One thing I found helpful as to try & put a bit of perspective on things. Is what I am worrying about going to matter in 6 mths, a year, 5 years etc.
In my case the answer was yes, - BUT, I was fixating on worst case scenarios, not realistic ones. I went on meds for about 6 mths & once I started feeling better, that kind of enabled me to put it in perspective by myself IYKWIM?
I also tried to take control as much as possible. For example , I was worried about illness, so I adjusted my diet & environment & what chemicals etc I was bringing into the house. It helped a bit
what is it that you are stewing on?
If this counsellor is not helpful are you able to see another?
it's only your first visit, and she'll give you the tools you need to achieve this. At the moment she's still getting to know you, there's a bit of "discovery" happening. The main thing is not to look too deeply into her comments at this time and to maybe get a list of stuff to ask her next time. we're here for you.
Kazbah you're absolutely right (again ), overanalysing and overthinking is what got me here in the first place. All that matters is that I felt better after chatting with her.
I just need to keep telling myself - Dont sweat the small stuff!!
Congratulations on seeing a counsellor. In the past few months I have finally come to the realisation that I think I suffer from anxiety, your fairly normal stuff I completely over analyse everything, I'm yet to get the courage to see someone so I take my hat of to you for taking the first step.

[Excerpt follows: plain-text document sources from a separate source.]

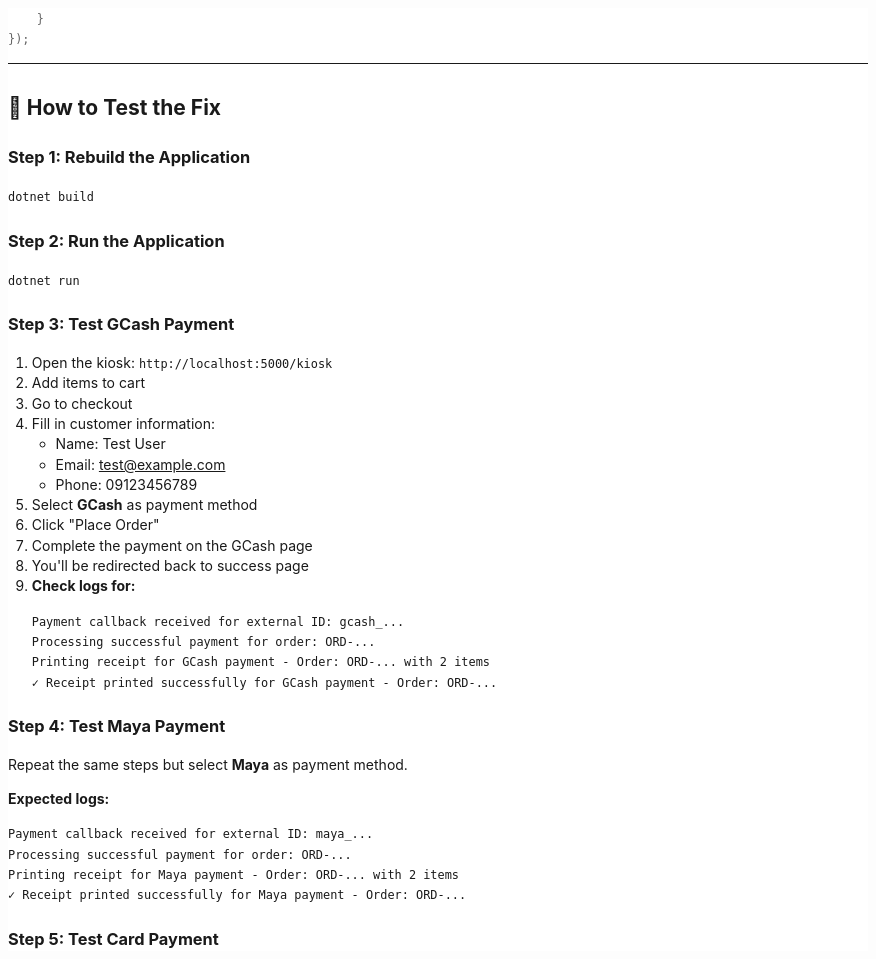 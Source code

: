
 ```csharp
    }
});
```

---

## 🧪 How to Test the Fix

### Step 1: Rebuild the Application
```bash
dotnet build
```

### Step 2: Run the Application
```bash
dotnet run
```

### Step 3: Test GCash Payment

1. Open the kiosk: `http://localhost:5000/kiosk`
2. Add items to cart
3. Go to checkout
4. Fill in customer information:
   - Name: Test User
   - Email: test@example.com
   - Phone: 09123456789
5. Select **GCash** as payment method
6. Click "Place Order"
7. Complete the payment on the GCash page
8. You'll be redirected back to success page
9. **Check logs for:**
   ```
   Payment callback received for external ID: gcash_...
   Processing successful payment for order: ORD-...
   Printing receipt for GCash payment - Order: ORD-... with 2 items
   ✓ Receipt printed successfully for GCash payment - Order: ORD-...
   ```

### Step 4: Test Maya Payment

Repeat the same steps but select **Maya** as payment method.

**Expected logs:**
```
Payment callback received for external ID: maya_...
Processing successful payment for order: ORD-...
Printing receipt for Maya payment - Order: ORD-... with 2 items
✓ Receipt printed successfully for Maya payment - Order: ORD-...
```

### Step 5: Test Card Payment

Good luck with your next appointment and I'm sure things will come clearer with time.
Megs, trust me... I know how hard it is to take the first step, but I highly recommend it. Even if they don't solve all your problems right away, just having someone impartial who doesn't judge or know you to spill your guts to can be sooo helpful.
I hadn't let myself cry since the birth of our baby, and just being able to cry in a 'safe' place was fantastic!
I find that getting grounded and 'back in my body' gets me out of my overactive brain
Yoga and breathing exercises work best for me, I feel calmer and more in the present when I do these regularly. If I really seriously need to get something out I write it all down instead. Just let it all spill on to the paper and see if it clarifies anything for me... then let it go.
Probably good to give the counsellor a chance as Kazbah suggested too. Great that you are going - anxiety can be so draining!
OH just realised last post on this was in August!! You can tell I haven't been on this forum before Hope it went well for you anyway Connie (and congrats on your BFP!!!!).